Notice of Pre-AIA or AIA Status
The present application, filed on or after March 16, 2013, is being examined under the first inventor to file provisions of the AIA .
Response to Amendment
The office action is responding to the amendments filed on 04/06/2026. Claims 1, 3, 5, 10-11, 13 and 15 have been amended. Claim 20 is new.
Claim Rejections - 35 USC § 103
In the event the determination of the status of the application as subject to AIA 35 U.S.C. 102 and 103 (or as subject to pre-AIA 35 U.S.C. 102 and 103) is incorrect, any correction of the statutory basis (i.e., changing from AIA to pre-AIA ) for the rejection will not be considered a new ground of rejection if the prior art relied upon, and the rationale supporting the rejection, would be the same under either status.
The following is a quotation of 35 U.S.C. 103 which forms the basis for all obviousness rejections set forth in this Office action:
A patent for a claimed invention may not be obtained, notwithstanding that the claimed invention is not identically disclosed as set forth in section 102, if the differences between the claimed invention and the prior art are such that the claimed invention as a whole would have been obvious before the effective filing date of the claimed invention to a person having ordinary skill in the art to which the claimed invention pertains.
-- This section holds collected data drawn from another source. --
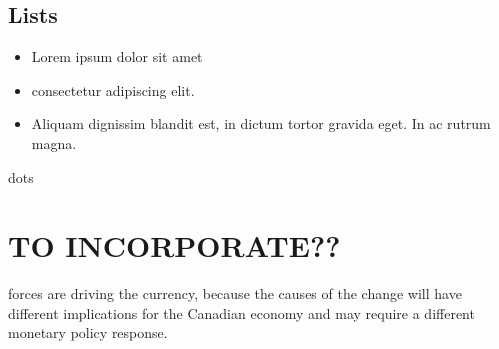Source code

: \documentclass{article}
\begin{document}
\subsection{Lists}
\begin{itemize}
\item Lorem ipsum dolor sit amet
\item consectetur adipiscing elit. 
\item Aliquam dignissim blandit est, in dictum tortor gravida eget. In ac rutrum magna.
\end{itemize}





dots

\section{TO INCORPORATE??}
forces are driving the currency, because the causes of
the change will have different implications for the
Canadian economy and may require a different monetary
policy response. 

\newpage

 

\end{document}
Patentability shall not be negated by the manner in which the invention was made.
The factual inquiries for establishing a background for determining obviousness under 35 U.S.C. 103 are summarized as follows:
1. Determining the scope and contents of the prior art.
2. Ascertaining the differences between the prior art and the claims at issue.
3. Resolving the level of ordinary skill in the pertinent art.
4. Considering objective evidence present in the application indicating obviousness or nonobviousness.
Claim(s) 1-3, 5, 9-13, 15 and 19-20 is/are rejected under 35 U.S.C. 103 as being unpatentable over Stoval et al. [US 2019/0189264 A1] in view of SEVENSTER et al. [US 2019/0311810 A1].
Claim 1 is rejected over Stoval and SEVENSTER.
Stoval teaches “A method for identifying differential diagnoses using a multi-classifier disease model, comprising: obtaining a multi-classifier disease model being a machine learning network based n at least one disease profile,” as “the server 102 may be configured to communicate with multiple image repositories, multiple cognitive systems, or a combination thereof.” [¶0040] and “the cognitive system configured to analyze the image study using a model developed using machine learning, receive, from the cognitive system, a BI-RADS classification assigned to the image study using the model, and automatically triage the image study based on the classification assigned to the image study by the cognitive system.” [Abstract]
“receiving input patient data of a patient, indicating a condition of the patient;” as “the method 200 includes submitting, with the server 102, at least a portion of an image study of a patient generated as part of a medical imaging procedure to the cognitive system 114 (at block 202).” [¶0054]
“extracting the plurality of structured health variables from input patient data,” as “The method further includes receiving input from the radiologist in response to the prompt,” [¶0011]
“applying the multi-classifier disease model to the plurality of structured health variables to determine probabilities for the at least one disease;” as “the server 102 may present each differential diagnosis with a probability, such as a “high” probability of cancer or a “low” probability of cancer.” [¶0052]
“identifying, based on the probabilities of the at least one disease, one or more differential diagnoses for the input patient data; and” as “the methods and systems also perform a differential diagnosis, which provides a set of possible diagnoses and their associated probabilities.” [¶0008]
“providing the differential diagnoses.” as “generating a differential diagnosis for the patient based on the classification assigned by the model and data accessible via an electronic medical record of the patient” [¶0023]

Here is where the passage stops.